I reach for the zipper of my sleeping bag and peel the cocoon open, wincing at the pain in my arm. It’s my IV, biting into the skin in my elbow. I follow the line to the IV device docked to the wall and pop the cover open. The bag inside is almost depleted, but I have no idea if this is my first bag or not.

Pushing myself across the room, I hit the lights with my left elbow, and the room’s illumination comes up to fifty percent. The call button blinks at me, so I depress it with my elbow as well.

Please be advised that we’re being approached by unknown ships. The voice of the captain is time stamped as of three minutes ago, nearly sixteen hours after my lunch fight in the mess hall. I’ve been out for a while. Ayame's probably already been here, slept, and been back to work by now.

I unwrap my right hand and flex it. My fingers ache, but the swelling is gone. Good. That means I don’t need the IV anymore. I strip off the medical tape and extract the needle from my own arm. Watching the metal come out of my skin makes my head whirl, so I look away.

What the hell are you doing? Kazuo Uchiyama, my family’s resident ex-assassin and head of security, floats in the doorway.

I chuck the IV line away from me and put pressure on the puncture site. What do you mean, what am I doing? I’m obviously getting ready for something big. I wave at the flashing lights. He brings the control panel to life and taps until the flashing lights cease. Thank you. I was afraid they’d bring back my migraine, and I have work to do.

Please, Yumi, you know you’re confined to quarters. Kazuo tends to baby me as if we’re twenty years in the past. When I was just a kid, he used to carry me on his shoulders, and I would grab his long hair and pretend to ride him like a horse. Now his hair is short and shaggy, floating around his head in zero gravity. He’s not an old man, but forty-eight is ancient to me. He’s always been the one who was involved in my life, more than Dad. Dad had meetings to attend and trips to go on. Kazuo is more of a father. I have a lot of guilt over that.

I wave him off. Confined to quarters? What does that even mean? I smirk at my own brand of humor.

It means you have to stay here. Unless you have to go to the bathroom. He angles his head at me and the IV floating behind me.

I pause in the motion of getting my tablet. This tablet is my baby, specially made with a high definition 360-degree camera that can detach and go anywhere within a two-kilometer range. I was the first to get the prototype. Pretty much all technological advancements are made in my hometown on Orihime and kept there. Yamato is the center of advanced technology on my world. Everywhere else on the continent is trying to come out of the stone ages.

Right. I do have to pee. I slip the tablet into the front pocket of my flight suit. I hate wearing the stupid thing, so I wear it over a pair of shorts and a t-shirt.

You know what I think happened? Kazuo asks, coming forward to grab my arm. You had to go to the bathroom, so you left your quarters. And while you were in the bathroom, the warning bells went off, and you thought you had to report for duty.

My head clears in a flash. Yeah. Yeah. That’s definitely what happened.

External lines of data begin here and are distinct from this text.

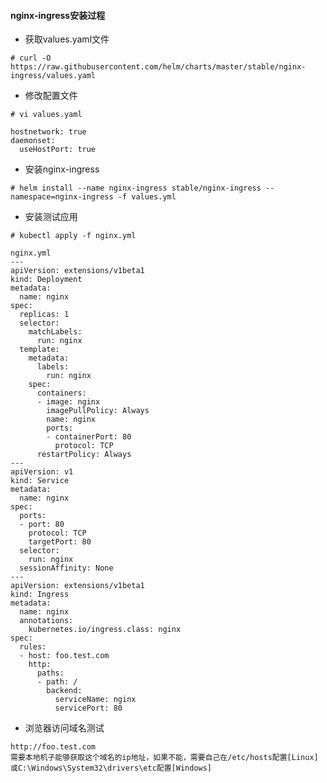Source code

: #### nginx-ingress安装过程

- 获取values.yaml文件

`# curl -O https://raw.githubusercontent.com/helm/charts/master/stable/nginx-ingress/values.yaml`

- 修改配置文件

`# vi values.yaml`

```
hostnetwork: true
daemonset:
  useHostPort: true
```

- 安装nginx-ingress

`# helm install --name nginx-ingress stable/nginx-ingress --namespace=nginx-ingress -f values.yml`

- 安装测试应用

`# kubectl apply -f nginx.yml`
```
nginx.yml
---
apiVersion: extensions/v1beta1
kind: Deployment
metadata:
  name: nginx
spec:
  replicas: 1
  selector:
    matchLabels:
      run: nginx
  template:
    metadata:
      labels:
        run: nginx
    spec:
      containers:
      - image: nginx
        imagePullPolicy: Always
        name: nginx
        ports:
        - containerPort: 80
          protocol: TCP
      restartPolicy: Always
---
apiVersion: v1
kind: Service
metadata:
  name: nginx
spec:
  ports:
  - port: 80
    protocol: TCP
    targetPort: 80
  selector:
    run: nginx
  sessionAffinity: None
---
apiVersion: extensions/v1beta1
kind: Ingress
metadata:
  name: nginx
  annotations:
    kubernetes.io/ingress.class: nginx
spec:
  rules:
  - host: foo.test.com
    http:
      paths:
      - path: /
        backend:
          serviceName: nginx
          servicePort: 80

```

- 浏览器访问域名测试

```
http://foo.test.com
需要本地机子能够获取这个域名的ip地址，如果不能，需要自己在/etc/hosts配置[Linux]或C:\Windows\System32\drivers\etc配置[Windows]
```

It’s a good thing you also pulled back your hair, grabbed your knife, and put on your boots too before you left.

I utter a rueful laugh as my boots come floating towards me. I thought you’d be mad at me. Haven’t you saved me from enough scrapes already? I open my locker, pulling out my favorite knife, the only weapon I could bring on the mission. We’re allowed only one personal weapon, and it has to be stored unless the ship is at battle stations.

He shrugs. You’re not half as bad as I was as a kid, you know that. And what you do actually helps people whereas Gen is just a sadistic bastard who loves to insult people and watch them squirm. He puts the IV back in its dock. I’m pretty sure he tortures animals in his spare time.

I shudder to think it. Animals are our most sacred treasure on Orihime. If this mission to Hikoboshi hadn’t been my destiny, I would have the animal-translation chip and be paired with my own animal back home. Instead, I’m here doing my life’s work.

Or trying to.

Let’s move, Kazuo says, pushing me to the door.